* BRIEF *
With the records below as input, work out how many lines include the word "QPS가". Give only the number.

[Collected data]
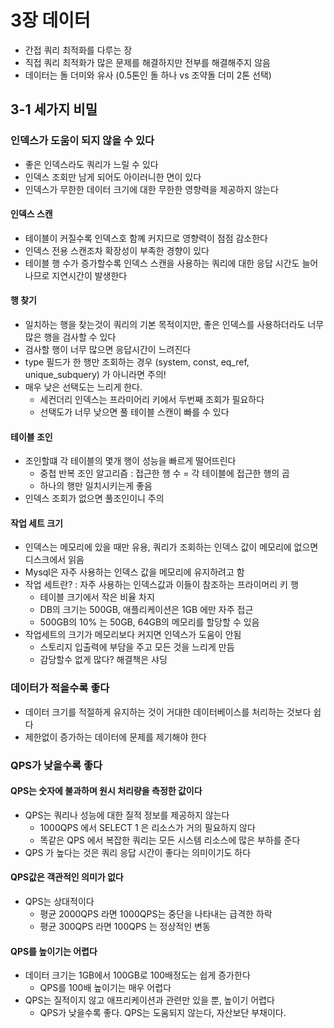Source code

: # 3장 데이터

* 간접 쿼리 최적화를 다루는 장
* 직접 쿼리 최적화가 많은 문제를 해결하지만 전부를 해결해주지 않음
* 데이터는 돌 더미와 유사 (0.5톤인 돌 하나 vs 조약돌 더미 2톤 선택)

## 3-1 세가지 비밀

### 인덱스가 도움이 되지 않을 수 있다

* 좋은 인덱스라도 쿼리가 느릴 수 있다
* 인덱스 조회만 남게 되어도 아이러니한 면이 있다
* 인덱스가 무한한 데이터 크기에 대한 무한한 영향력을 제공하지 않는다

#### 인덱스 스캔

* 테이블이 커질수록 인덱스호 함꼐 커지므로 영향력이 점점 감소한다
* 인덱스 전용 스캔조차 확장성이 부족한 경향이 있다
* 테이블 행 수가 증가할수록 인덱스 스캔을 사용하는 쿼리에 대한 응답 시간도 늘어나므로 지연시간이 발생한다

#### 행 찾기

* 일치하는 행을 찾는것이 쿼리의 기본 목적이지만, 좋은 인덱스를 사용하더라도 너무 많은 행을 검사할 수 있다
* 검사할 행이 너무 많으면 응답시간이 느려진다
* type 필드가 한 행만 조회하는 경우 (system, const, eq_ref, unique_subquery) 가 아니라면 주의!
* 매우 낮은 선택도는 느리게 한다.
  * 세컨더리 인덱스는 프라미어리 키에서 두번째 조회가 필요하다
  * 선택도가 너무 낮으면 풀 테이블 스캔이 빠를 수 있다

#### 테이블 조인

* 조인할떄 각 테이블의 몇개 행이 성능을 빠르게 떨어뜨린다
  * 중첩 반복 조인 알고리즘 : 접근한 행 수 = 각 테이블에 접근한 행의 곱
  * 하나의 행만 일치시키는게 좋음
* 인덱스 조회가 없으면 풀조인이니 주의

#### 작업 세트 크기

* 인덱스는 메모리에 있을 때만 유용, 쿼리가 조회하는 인덱스 값이 메모리에 없으면 디스크에서 읽음
* Mysql은 자주 사용하는 인덱스 값을 메모리에 유지하려고 함
* 작업 세트란? : 자주 사용하는 인덱스값과 이들이 참조하는 프라이머리 키 행
  * 테이블 크기에서 작은 비율 차지 
  * DB의 크기는 500GB, 애플리케이션은 1GB 에만 자주 접근
  * 500GB의 10% 는 50GB, 64GB의 메모리를 할당할 수 있음
* 작업세트의 크기가 메모리보다 커지면 인덱스가 도움이 안됨
  * 스토리지 입출력에 부담을 주고 모든 것을 느리게 만듬
  * 감당할수 없게 많다? 해결책은 샤딩

### 데이터가 적을수록 좋다

* 데이터 크기를 적절하게 유지하는 것이 거대한 데이터베이스를 처리하는 것보다 쉽다
* 제한없이 증가하는 데이터에 문제를 제기해야 한다

### QPS가 낮을수록 좋다

#### QPS는 숫자에 불과하며 원시 처리량을 측정한 값이다

* QPS는 쿼리나 성능에 대한 질적 정보를 제공하지 않는다
  * 1000QPS 에서 SELECT 1 은 리소스가 거의 필요하지 않다
  * 똑같은 QPS 에서 복잡한 쿼리는 모든 시스템 리소스에 많은 부하를 준다
* QPS 가 높다는 것은 쿼리 응답 시간이 좋다는 의미이기도 하다

#### QPS값은 객관적인 의미가 없다

* QPS는 상대적이다
  * 평균 2000QPS 라면 1000QPS는 중단을 나타내는 급격한 하락
  * 평균 300QPS 라면 100QPS 는 정상적인 변동

#### QPS를 높이기는 어렵다

* 데이터 크기는 1GB에서 100GB로 100배정도는 쉽게 증가한다
  * QPS를 100배 높이기는 매우 어렵다
* QPS는 질적이지 않고 애프리케이션과 관련만 있을 뿐, 높이기 어렵다
  * QPS가 낮을수록 좋다. QPS는 도움되지 않는다, 자산보단 부채이다.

* RESULT *
2